Tentakuläre Kunst
Fluide Eindrücke von der Venedig Biennale 2019

27. Mai 2019 • Text von

Kunst, Spritz und Oktopoden. Bei der diesjährigen Biennale in Venedig scheinen weniger denn je die künstlerischen Positionen der einzelnen Länderpavillons im Mittelpunkt zu stehen als vielmehr die zentrale Ausstellung im Hauptpavillon der Giardini und den Hallen des Arsenale. Unsere Autorin Mira Anneli Naß berichtet aus Venedig.
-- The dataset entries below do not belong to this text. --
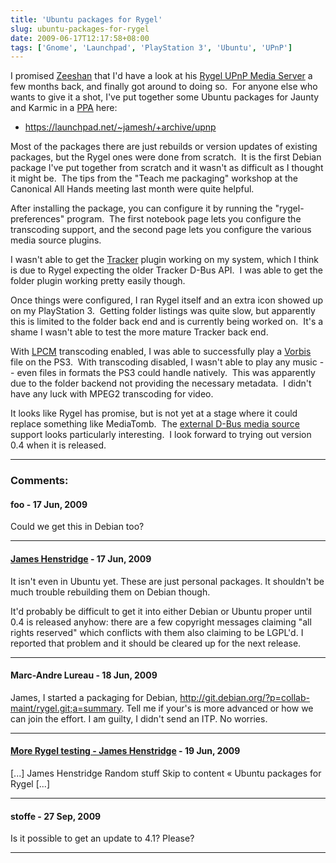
 ```yaml
---
title: 'Ubuntu packages for Rygel'
slug: ubuntu-packages-for-rygel
date: 2009-06-17T12:17:58+08:00
tags: ['Gnome', 'Launchpad', 'PlayStation 3', 'Ubuntu', 'UPnP']
---
```


I promised [Zeeshan](http://zee-nix.blogspot.com/) that I\'d have a look
at his [Rygel UPnP Media Server](http://live.gnome.org/Rygel) a few
months back, and finally got around to doing so.  For anyone else who
wants to give it a shot, I\'ve put together some Ubuntu packages for
Jaunty and Karmic in a [PPA](https://help.launchpad.net/Packaging/PPA)
here:

-   <https://launchpad.net/~jamesh/+archive/upnp>

Most of the packages there are just rebuilds or version updates of
existing packages, but the Rygel ones were done from scratch.  It is the
first Debian package I\'ve put together from scratch and it wasn\'t as
difficult as I thought it might be.  The tips from the \"Teach me
packaging\" workshop at the Canonical All Hands meeting last month were
quite helpful.

After installing the package, you can configure it by running the
\"rygel-preferences\" program.  The first notebook page lets you
configure the transcoding support, and the second page lets you
configure the various media source plugins.

I wasn\'t able to get the [Tracker](http://projects.gnome.org/tracker/)
plugin working on my system, which I think is due to Rygel expecting the
older Tracker D-Bus API.  I was able to get the folder plugin working
pretty easily though.

Once things were configured, I ran Rygel itself and an extra icon showed
up on my PlayStation 3.  Getting folder listings was quite slow, but
apparently this is limited to the folder back end and is currently being
worked on.  It\'s a shame I wasn\'t able to test the more mature Tracker
back end.

With
[LPCM](http://en.wikipedia.org/wiki/Linear_pulse_code_modulation "Linear pulse code modulation")
transcoding enabled, I was able to successfully play a
[Vorbis](http://xiph.org/vorbis/) file on the PS3.  With transcoding
disabled, I wasn\'t able to play any music \-- even files in formats the
PS3 could handle natively.  This was apparently due to the folder
backend not providing the necessary metadata.  I didn\'t have any luck
with MPEG2 transcoding for video.

It looks like Rygel has promise, but is not yet at a stage where it
could replace something like MediaTomb.  The [external D-Bus media
source](http://live.gnome.org/Rygel/MediaServerSpec) support looks
particularly interesting.  I look forward to trying out version 0.4 when
it is released.

---
### Comments:
#### foo - <time datetime="2009-06-17 14:13:55">17 Jun, 2009</time>

Could we get this in Debian too?

---
#### [James Henstridge](http://blogs.gnome.org/jamesh/) - <time datetime="2009-06-17 14:39:13">17 Jun, 2009</time>

It isn\'t even in Ubuntu yet. These are just personal packages. It
shouldn\'t be much trouble rebuilding them on Debian though.

It\'d probably be difficult to get it into either Debian or Ubuntu
proper until 0.4 is released anyhow: there are a few copyright messages
claiming \"all rights reserved\" which conflicts with them also claiming
to be LGPL\'d. I reported that problem and it should be cleared up for
the next release.

---
#### Marc-Andre Lureau - <time datetime="2009-06-18 03:07:36">18 Jun, 2009</time>

James, I started a packaging for Debian,
http://git.debian.org/?p=collab-maint/rygel.git;a=summary. Tell me if
your\'s is more advanced or how we can join the effort. I am guilty, I
didn\'t send an ITP. No worries.

---
#### [More Rygel testing - James Henstridge](more-rygel-testing.md) - <time datetime="2009-06-19 00:06:45">19 Jun, 2009</time>

\[\...\] James Henstridge Random stuff Skip to content « Ubuntu packages
for Rygel \[\...\]

---
#### stoffe - <time datetime="2009-09-27 18:27:48">27 Sep, 2009</time>

Is it possible to get an update to 4.1? Please?

---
Laure Prouvost: Deep See Blue Surrounding You / Vois Ce Bleu Profond Te Fondre, French Pavilion at the 58th Venice Biennale, 2019. © Giacomo Cosua.

Der litauische Pavillon ist mit seiner beeindruckenden brechtschen Performance-Oper Sun & Sea (Marina) des Künstlerinnen-Trios Rugilé Barzdžiukaite, Vaiva Grainytė und Lina Lapelytė aus guten Gründen mit dem Goldenen Löwen der Venedig Biennale 2019 ausgezeichnet worden, übt er doch ganz zeitgemäß vor allem Kritik am Lebensstil des vielen Reisens, am Konsum und der Arbeit. Doch mehr noch als die traditionelle Raubkatze scheint die diesjährige Biennale von einer oktopoden Denkfigur geprägt zu sein, die man in Venedig ansonsten vor allem auf den Speisekarten findet. Der von Laure Prouvost bespielte französische Pavillon etwa ist mit der intermedialen Arbeit Deep See Blue Surrounding You / Vois Ve Bleu Profond Fe Tondre eines der Highlights der diesjährigen internationalen Kunstausstellung. Abseits folkloristischer Inszenierungen von nationalen Identitäten kreiert die Künstlerin hier eine dialektische Installation aus drei ganz unterschiedlich gestalteten Räumen, deren vernetzte Strukturen sich die Charakteristika des Oktopusses zueigen machen, damit den Vorschlag einer flexiblen und fluiden, dezentralisierten Masse als tentakuläres Kollektiv und die Kunst als Form entsprechender Kommunikation unterbreiten: Da das Gehirn der Oktopoden in ihren acht Armen steckt, fallen fühlen, denken und schmecken bei diesen Tieren in eins und bilden ein vernetztes sensorisches Gefüge.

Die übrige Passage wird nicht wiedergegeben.